* What to produce: Your task is to reproduce the listing exactly, without its images.

===== Stored data =====

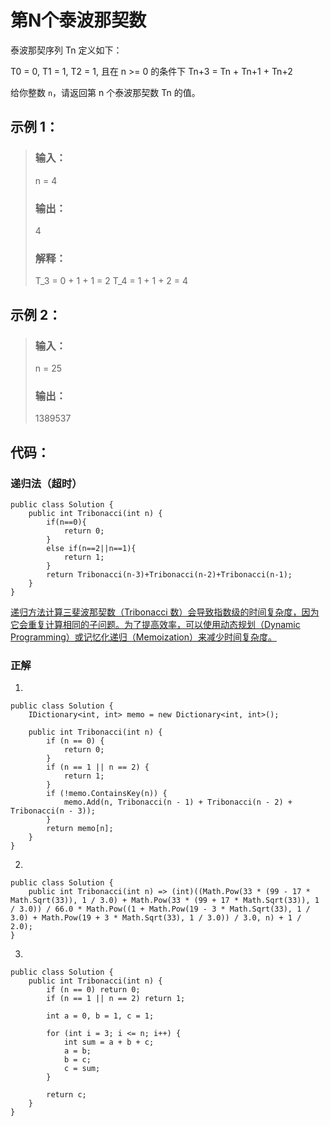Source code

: # 第N个泰波那契数

泰波那契序列 Tn 定义如下： 

T0 = 0, T1 = 1, T2 = 1, 且在 n >= 0 的条件下 Tn+3 = Tn + Tn+1 + Tn+2

给你整数 `n`，请返回第 n 个泰波那契数 Tn 的值。

## 示例 1：
>### 输入：
>n = 4
>### 输出：
>4
>### 解释：
>T_3 = 0 + 1 + 1 = 2
>T_4 = 1 + 1 + 2 = 4

## 示例 2：
>### 输入：
>n = 25
>### 输出：
>1389537


## 代码：

### 递归法（超时）

    public class Solution {
        public int Tribonacci(int n) {
            if(n==0){
                return 0;
            }
            else if(n==2||n==1){
                return 1;
            }
            return Tribonacci(n-3)+Tribonacci(n-2)+Tribonacci(n-1);     
        }
    }

<u>递归方法计算三斐波那契数（Tribonacci 数）会导致指数级的时间复杂度，因为它会重复计算相同的子问题。为了提高效率，可以使用动态规划（Dynamic Programming）或记忆化递归（Memoization）来减少时间复杂度。</u>

### 正解
1.

    public class Solution {
        IDictionary<int, int> memo = new Dictionary<int, int>();

        public int Tribonacci(int n) {
            if (n == 0) {
                return 0;
            }
            if (n == 1 || n == 2) {
                return 1;
            }
            if (!memo.ContainsKey(n)) {
                memo.Add(n, Tribonacci(n - 1) + Tribonacci(n - 2) + Tribonacci(n - 3));
            }
            return memo[n];
        }
    }
2.

    public class Solution {
        public int Tribonacci(int n) => (int)((Math.Pow(33 * (99 - 17 * Math.Sqrt(33)), 1 / 3.0) + Math.Pow(33 * (99 + 17 * Math.Sqrt(33)), 1 / 3.0)) / 66.0 * Math.Pow((1 + Math.Pow(19 - 3 * Math.Sqrt(33), 1 / 3.0) + Math.Pow(19 + 3 * Math.Sqrt(33), 1 / 3.0)) / 3.0, n) + 1 / 2.0);
    }
3.

    public class Solution {
        public int Tribonacci(int n) {
            if (n == 0) return 0;
            if (n == 1 || n == 2) return 1;

            int a = 0, b = 1, c = 1;

            for (int i = 3; i <= n; i++) {
                int sum = a + b + c;
                a = b;
                b = c;
                c = sum;
            }

            return c;
        }
    }
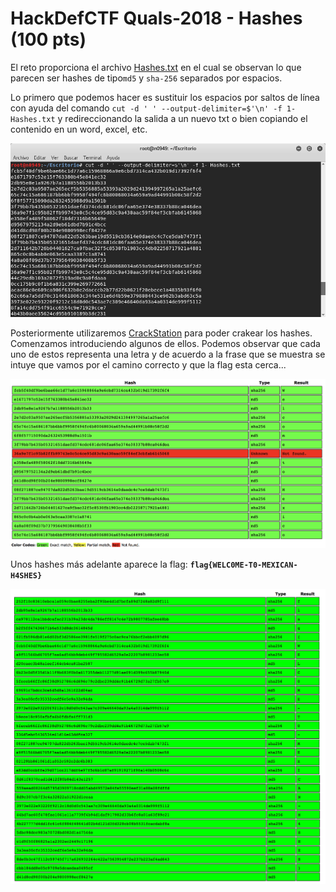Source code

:# HackDefCTF Quals-2018 - Hashes (100 pts)

El reto proporciona el archivo [Hashes.txt](./Hashes.txt) en el cual se observan lo que parecen ser hashes de tipo`md5` y `sha-256` separados por espacios. 

Lo primero que podemos hacer es sustituir los espacios por saltos de línea con ayuda del comando `cut -d ' ' --output-delimiter=$'\n' -f 1- Hashes.txt` y redireccionando la salida a un nuevo txt o bien copiando el contenido en un word, excel, etc.

<p align="center">
  <img src="./img/cut_command.png">
</p>

Posteriormente utilizaremos [CrackStation](https://crackstation.net) para poder crakear los hashes. Comenzamos introduciendo algunos de ellos. Podemos observar que cada uno de estos representa una letra y de acuerdo a la frase que se muestra se intuye que vamos por el camino correcto y que la flag esta cerca...

<p align="center">
  <img src="./img/crack1.png">
</p>

Unos hashes más adelante aparece la flag: **`flag{WELC0ME-T0-MEXICAN-H4SHES}`** 

<p align="center">
  <img src="./img/flag.png">
</p>
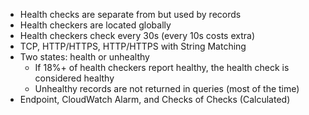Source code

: 
- Health checks are separate from but used by records
- Health checkers are located globally
- Health checkers check every 30s (every 10s costs extra)
- TCP, HTTP/HTTPS, HTTP/HTTPS with String Matching
- Two states: health or unhealthy
	- If 18%+ of health checkers report healthy, the health check is considered healthy
	- Unhealthy records are not returned in queries (most of the time)
- Endpoint, CloudWatch Alarm, and Checks of Checks (Calculated)
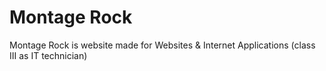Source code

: # Montage Rock
Montage Rock is website made for Websites & Internet Applications (class III as IT technician)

=====

* Solution to this task:
Source code

: # 第N个泰波那契数

泰波那契序列 Tn 定义如下： 

T0 = 0, T1 = 1, T2 = 1, 且在 n >= 0 的条件下 Tn+3 = Tn + Tn+1 + Tn+2

给你整数 `n`，请返回第 n 个泰波那契数 Tn 的值。

## 示例 1：
>### 输入：
>n = 4
>### 输出：
>4
>### 解释：
>T_3 = 0 + 1 + 1 = 2
>T_4 = 1 + 1 + 2 = 4

## 示例 2：
>### 输入：
>n = 25
>### 输出：
>1389537


## 代码：

### 递归法（超时）

    public class Solution {
        public int Tribonacci(int n) {
            if(n==0){
                return 0;
            }
            else if(n==2||n==1){
                return 1;
            }
            return Tribonacci(n-3)+Tribonacci(n-2)+Tribonacci(n-1);     
        }
    }

<u>递归方法计算三斐波那契数（Tribonacci 数）会导致指数级的时间复杂度，因为它会重复计算相同的子问题。为了提高效率，可以使用动态规划（Dynamic Programming）或记忆化递归（Memoization）来减少时间复杂度。</u>

### 正解
1.

    public class Solution {
        IDictionary<int, int> memo = new Dictionary<int, int>();

        public int Tribonacci(int n) {
            if (n == 0) {
                return 0;
            }
            if (n == 1 || n == 2) {
                return 1;
            }
            if (!memo.ContainsKey(n)) {
                memo.Add(n, Tribonacci(n - 1) + Tribonacci(n - 2) + Tribonacci(n - 3));
            }
            return memo[n];
        }
    }
2.

    public class Solution {
        public int Tribonacci(int n) => (int)((Math.Pow(33 * (99 - 17 * Math.Sqrt(33)), 1 / 3.0) + Math.Pow(33 * (99 + 17 * Math.Sqrt(33)), 1 / 3.0)) / 66.0 * Math.Pow((1 + Math.Pow(19 - 3 * Math.Sqrt(33), 1 / 3.0) + Math.Pow(19 + 3 * Math.Sqrt(33), 1 / 3.0)) / 3.0, n) + 1 / 2.0);
    }
3.

    public class Solution {
        public int Tribonacci(int n) {
            if (n == 0) return 0;
            if (n == 1 || n == 2) return 1;

            int a = 0, b = 1, c = 1;

            for (int i = 3; i <= n; i++) {
                int sum = a + b + c;
                a = b;
                b = c;
                c = sum;
            }

            return c;
        }
    }
Source code

:# HackDefCTF Quals-2018 - Hashes (100 pts)

El reto proporciona el archivo [Hashes.txt](./Hashes.txt) en el cual se observan lo que parecen ser hashes de tipo`md5` y `sha-256` separados por espacios. 

Lo primero que podemos hacer es sustituir los espacios por saltos de línea con ayuda del comando `cut -d ' ' --output-delimiter=$'\n' -f 1- Hashes.txt` y redireccionando la salida a un nuevo txt o bien copiando el contenido en un word, excel, etc.

<p align="center">
  <img src="./img/cut_command.png">
</p>

Posteriormente utilizaremos [CrackStation](https://crackstation.net) para poder crakear los hashes. Comenzamos introduciendo algunos de ellos. Podemos observar que cada uno de estos representa una letra y de acuerdo a la frase que se muestra se intuye que vamos por el camino correcto y que la flag esta cerca...

<p align="center">
  <img src="./img/crack1.png">
</p>

Unos hashes más adelante aparece la flag: **`flag{WELC0ME-T0-MEXICAN-H4SHES}`** 

<p align="center">
  <img src="./img/flag.png">
</p>
Source code

: 
- Health checks are separate from but used by records
- Health checkers are located globally
- Health checkers check every 30s (every 10s costs extra)
- TCP, HTTP/HTTPS, HTTP/HTTPS with String Matching
- Two states: health or unhealthy
	- If 18%+ of health checkers report healthy, the health check is considered healthy
	- Unhealthy records are not returned in queries (most of the time)
- Endpoint, CloudWatch Alarm, and Checks of Checks (Calculated)
Source code

: # Montage Rock
Montage Rock is website made for Websites & Internet Applications (class III as IT technician)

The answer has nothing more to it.